EXERCISE DESCRIPTION.
Tally the lines of the data that include the word "inserted". Only the number is to be returned.

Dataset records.

┌──

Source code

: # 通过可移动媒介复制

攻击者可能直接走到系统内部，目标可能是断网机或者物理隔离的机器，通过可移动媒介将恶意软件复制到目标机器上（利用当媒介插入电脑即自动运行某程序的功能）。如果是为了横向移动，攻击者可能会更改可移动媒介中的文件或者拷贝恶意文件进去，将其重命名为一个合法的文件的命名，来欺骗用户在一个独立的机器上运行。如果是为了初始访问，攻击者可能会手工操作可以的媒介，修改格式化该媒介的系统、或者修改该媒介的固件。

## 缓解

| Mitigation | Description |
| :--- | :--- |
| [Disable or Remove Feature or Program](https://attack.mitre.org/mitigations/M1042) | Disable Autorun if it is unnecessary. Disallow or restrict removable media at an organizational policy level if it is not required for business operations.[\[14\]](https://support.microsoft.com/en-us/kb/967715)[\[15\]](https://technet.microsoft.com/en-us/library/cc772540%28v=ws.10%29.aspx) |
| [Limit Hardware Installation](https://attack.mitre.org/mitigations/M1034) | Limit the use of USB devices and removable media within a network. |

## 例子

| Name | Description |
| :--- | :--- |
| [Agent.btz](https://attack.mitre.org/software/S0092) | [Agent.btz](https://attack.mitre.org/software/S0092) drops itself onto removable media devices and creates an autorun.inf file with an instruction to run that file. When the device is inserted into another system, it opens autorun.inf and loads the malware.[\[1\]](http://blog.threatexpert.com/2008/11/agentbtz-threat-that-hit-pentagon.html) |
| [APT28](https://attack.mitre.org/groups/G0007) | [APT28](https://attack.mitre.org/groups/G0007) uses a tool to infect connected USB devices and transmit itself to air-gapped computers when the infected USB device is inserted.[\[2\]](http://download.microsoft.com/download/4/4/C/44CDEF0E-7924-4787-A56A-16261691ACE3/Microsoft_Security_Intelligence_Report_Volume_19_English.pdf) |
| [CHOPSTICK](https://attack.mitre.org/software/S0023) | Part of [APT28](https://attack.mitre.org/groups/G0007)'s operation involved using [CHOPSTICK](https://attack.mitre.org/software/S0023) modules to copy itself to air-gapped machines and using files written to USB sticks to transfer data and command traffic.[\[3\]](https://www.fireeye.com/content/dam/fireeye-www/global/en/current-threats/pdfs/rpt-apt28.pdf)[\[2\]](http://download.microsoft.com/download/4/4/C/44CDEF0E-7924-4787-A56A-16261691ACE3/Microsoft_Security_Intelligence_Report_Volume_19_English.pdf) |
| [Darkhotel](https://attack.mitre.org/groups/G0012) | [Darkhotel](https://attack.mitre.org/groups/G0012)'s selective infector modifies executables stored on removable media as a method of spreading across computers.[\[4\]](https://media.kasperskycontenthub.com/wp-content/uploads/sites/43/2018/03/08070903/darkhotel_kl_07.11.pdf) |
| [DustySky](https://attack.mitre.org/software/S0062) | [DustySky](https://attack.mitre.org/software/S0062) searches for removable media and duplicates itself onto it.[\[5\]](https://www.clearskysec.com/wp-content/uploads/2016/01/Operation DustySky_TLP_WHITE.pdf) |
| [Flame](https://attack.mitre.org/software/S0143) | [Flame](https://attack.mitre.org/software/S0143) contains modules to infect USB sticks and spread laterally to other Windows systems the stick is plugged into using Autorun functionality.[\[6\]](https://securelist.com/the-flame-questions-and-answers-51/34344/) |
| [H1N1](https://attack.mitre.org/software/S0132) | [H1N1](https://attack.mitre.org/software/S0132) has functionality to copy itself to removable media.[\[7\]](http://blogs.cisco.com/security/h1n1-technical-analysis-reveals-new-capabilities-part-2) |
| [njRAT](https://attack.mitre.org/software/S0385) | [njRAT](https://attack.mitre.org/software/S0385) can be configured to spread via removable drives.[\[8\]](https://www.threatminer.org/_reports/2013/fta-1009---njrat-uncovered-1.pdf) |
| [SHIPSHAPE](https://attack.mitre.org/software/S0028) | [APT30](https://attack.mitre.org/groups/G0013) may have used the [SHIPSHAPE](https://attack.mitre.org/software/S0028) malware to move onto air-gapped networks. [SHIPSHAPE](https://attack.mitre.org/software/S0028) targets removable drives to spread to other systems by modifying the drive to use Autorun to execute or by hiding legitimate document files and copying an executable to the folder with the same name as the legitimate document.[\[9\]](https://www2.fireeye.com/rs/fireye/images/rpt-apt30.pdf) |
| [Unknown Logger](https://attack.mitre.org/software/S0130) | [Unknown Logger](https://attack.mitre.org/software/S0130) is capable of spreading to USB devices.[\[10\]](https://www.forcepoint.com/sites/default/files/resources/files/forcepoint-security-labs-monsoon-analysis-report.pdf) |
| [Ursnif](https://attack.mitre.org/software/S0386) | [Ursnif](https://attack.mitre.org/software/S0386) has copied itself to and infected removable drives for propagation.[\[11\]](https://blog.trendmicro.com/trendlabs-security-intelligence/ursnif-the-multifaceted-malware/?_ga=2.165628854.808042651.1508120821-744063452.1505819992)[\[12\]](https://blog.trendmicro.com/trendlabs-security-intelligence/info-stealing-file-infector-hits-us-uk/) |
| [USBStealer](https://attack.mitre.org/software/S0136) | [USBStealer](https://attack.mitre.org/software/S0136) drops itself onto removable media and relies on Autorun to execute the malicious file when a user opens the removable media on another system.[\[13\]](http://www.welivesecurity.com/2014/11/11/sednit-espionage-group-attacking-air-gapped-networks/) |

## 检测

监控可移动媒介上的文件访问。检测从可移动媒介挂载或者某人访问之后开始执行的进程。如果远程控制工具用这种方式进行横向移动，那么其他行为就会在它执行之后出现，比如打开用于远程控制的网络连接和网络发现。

└──

EXPECTED ANSWER.
2